» MATERIALS PROVIDED

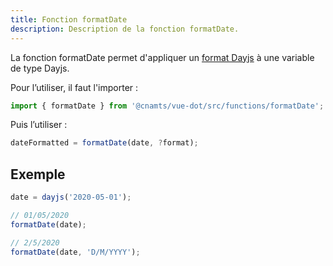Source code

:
 ```yaml
---
title: Fonction formatDate
description: Description de la fonction formatDate.
---
```


<doc-tabs>

<doc-tab-item label="Utilisation">

La fonction formatDate permet d'appliquer un [format Dayjs](https://day.js.org/docs/en/display/format) à une variable de type Dayjs.

Pour l’utiliser, il faut l'importer :

```typescript
import { formatDate } from '@cnamts/vue-dot/src/functions/formatDate';
```

Puis l’utiliser&nbsp;:

```typescript
dateFormatted = formatDate(date, ?format);
```

## Exemple

```typescript
date = dayjs('2020-05-01');

// 01/05/2020
formatDate(date);

// 2/5/2020
formatDate(date, 'D/M/YYYY');

```

</doc-tab-item>

<doc-tab-item label="API">

<doc-api name="functions/format-date"></doc-api>

</doc-tab-item>

</doc-tabs>
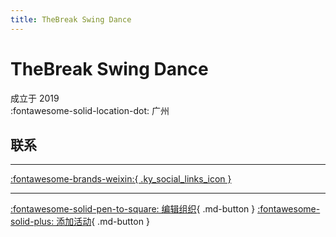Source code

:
 ```yaml
---
title: TheBreak Swing Dance
---
```


# TheBreak Swing Dance

成立于 2019  
:fontawesome-solid-location-dot: 广州  


## 联系


---

 [:fontawesome-brands-weixin:{ .ky_social_links_icon }](# "TheBreak Swing Dance")

---

[:fontawesome-solid-pen-to-square: 编辑组织](https://github.com/swingdance/orgs/issues/new?assignees=&labels=update+org&projects=&template=03-update_entity.yml&title=Update%20Org%3A%20zh_CN%20%E2%80%A2%20TheBreak%20Swing%20Dance&region=zh_CN&id=the-break-swing-dance&name=TheBreak%20Swing%20Dance){ .md-button } [:fontawesome-solid-plus: 添加活动](https://github.com/swingdance/events/issues/new?assignees=&labels=add+event&projects=&template=02-add_entity.yml&title=Add%20Event%3A%20zh_CN%20%E2%80%A2%20%3CName%3E&region=zh_CN&province=Guangdong&city=Guangzhou&org_id=the-break-swing-dance){ .md-button }
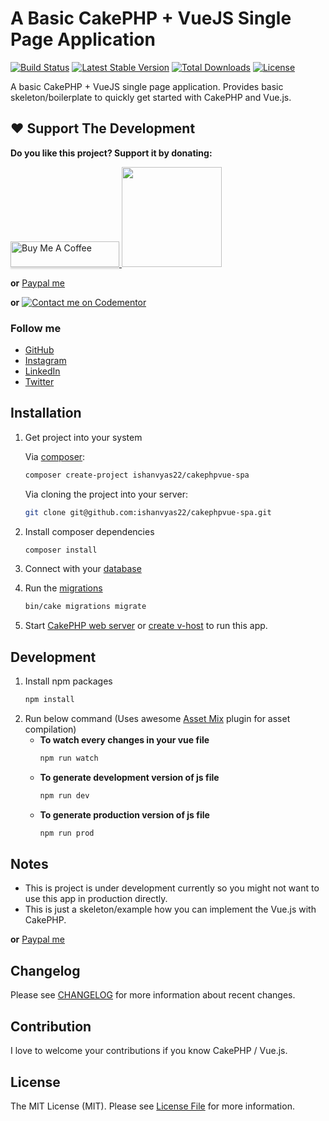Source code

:# A Basic CakePHP + VueJS Single Page Application

[![Build Status](https://travis-ci.com/ishanvyas22/cakephpvue-spa.svg?branch=develop)](https://travis-ci.com/ishanvyas22/cakephpvue-spa)
[![Latest Stable Version](https://poser.pugx.org/ishanvyas22/cakephpvue-spa/v/stable)](https://packagist.org/packages/ishanvyas22/cakephpvue-spa)
[![Total Downloads](https://poser.pugx.org/ishanvyas22/cakephpvue-spa/downloads)](https://packagist.org/packages/ishanvyas22/cakephpvue-spa)
[![License](https://poser.pugx.org/ishanvyas22/cakephpvue-spa/license)](https://packagist.org/packages/ishanvyas22/cakephpvue-spa)

A basic CakePHP + VueJS single page application. Provides basic skeleton/boilerplate to quickly get started with CakePHP and Vue.js.

## ❤️ Support The Development
**Do you like this project? Support it by donating:**

<a href="https://www.buymeacoffee.com/ishanvyas" target="_blank">
    <img src="https://www.buymeacoffee.com/assets/img/custom_images/purple_img.png" alt="Buy Me A Coffee" style="height: 41px !important;width: 174px !important;box-shadow: 0px 3px 2px 0px rgba(190, 190, 190, 0.5) !important;-webkit-box-shadow: 0px 3px 2px 0px rgba(190, 190, 190, 0.5) !important;" >
</a>

<a href="https://www.patreon.com/ishanvyas">
    <img src="https://c5.patreon.com/external/logo/become_a_patron_button@2x.png" width="160">
</a>

**or** [Paypal me](https://paypal.me/IshanVyas?locale.x=en_GB)

**or** [![Contact me on Codementor](https://www.codementor.io/m-badges/isvyas/get-help.svg)](https://www.codementor.io/@isvyas?refer=badge)

### Follow me
- [GitHub](https://github.com/ishanvyas22)
- [Instagram](https://www.instagram.com/ishancodes)
- [LinkedIn](https://www.linkedin.com/in/ishan-vyas-314111112)
- [Twitter](https://twitter.com/ishanvyas22)

## Installation
1. Get project into your system

    Via [composer](https://getcomposer.org/):
    ```bash
    composer create-project ishanvyas22/cakephpvue-spa
    ```
    Via cloning the project into your server:
    ```bash
    git clone git@github.com:ishanvyas22/cakephpvue-spa.git
    ```
2. Install composer dependencies
    ```bash
    composer install
    ```
3. Connect with your [database](https://book.cakephp.org/3.0/en/orm/database-basics.html#configuration)
4. Run the [migrations](https://book.cakephp.org/3.0/en/migrations.html#overview)
    ```bash
    bin/cake migrations migrate
    ```
5. Start [CakePHP web server](https://book.cakephp.org/3.0/en/installation.html#development-server) or [create v-host](https://www.digitalocean.com/community/tutorials/how-to-install-the-apache-web-server-on-ubuntu-18-04) to run this app.

## Development
1. Install npm packages
    ```bash
    npm install
    ```
2. Run below command (Uses awesome [Asset Mix](https://github.com/ishanvyas22/asset-mix) plugin for asset compilation)
    - **To watch every changes in your vue file**
        ```bash
        npm run watch
        ```
    - **To generate development version of js file**
        ```bash
        npm run dev
        ```
    - **To generate production version of js file**
        ```bash
        npm run prod
        ```

## Notes
- This is project is under development currently so you might not want to use this app in production directly.
- This is just a skeleton/example how you can implement the Vue.js with CakePHP.

**or** [Paypal me](https://paypal.me/IshanVyas?locale.x=en_GB)

## Changelog
Please see [CHANGELOG](CHANGELOG.md) for more information about recent changes.

## Contribution
I love to welcome your contributions if you know CakePHP / Vue.js.

## License
The MIT License (MIT). Please see [License File](LICENSE.md) for more information.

» TASK STATEMENT
Please return every line from the material above where the string "production" occurs.

» ANSWER TO THIS EXERCISE
    - **To generate production version of js file**
- This is project is under development currently so you might not want to use this app in production directly.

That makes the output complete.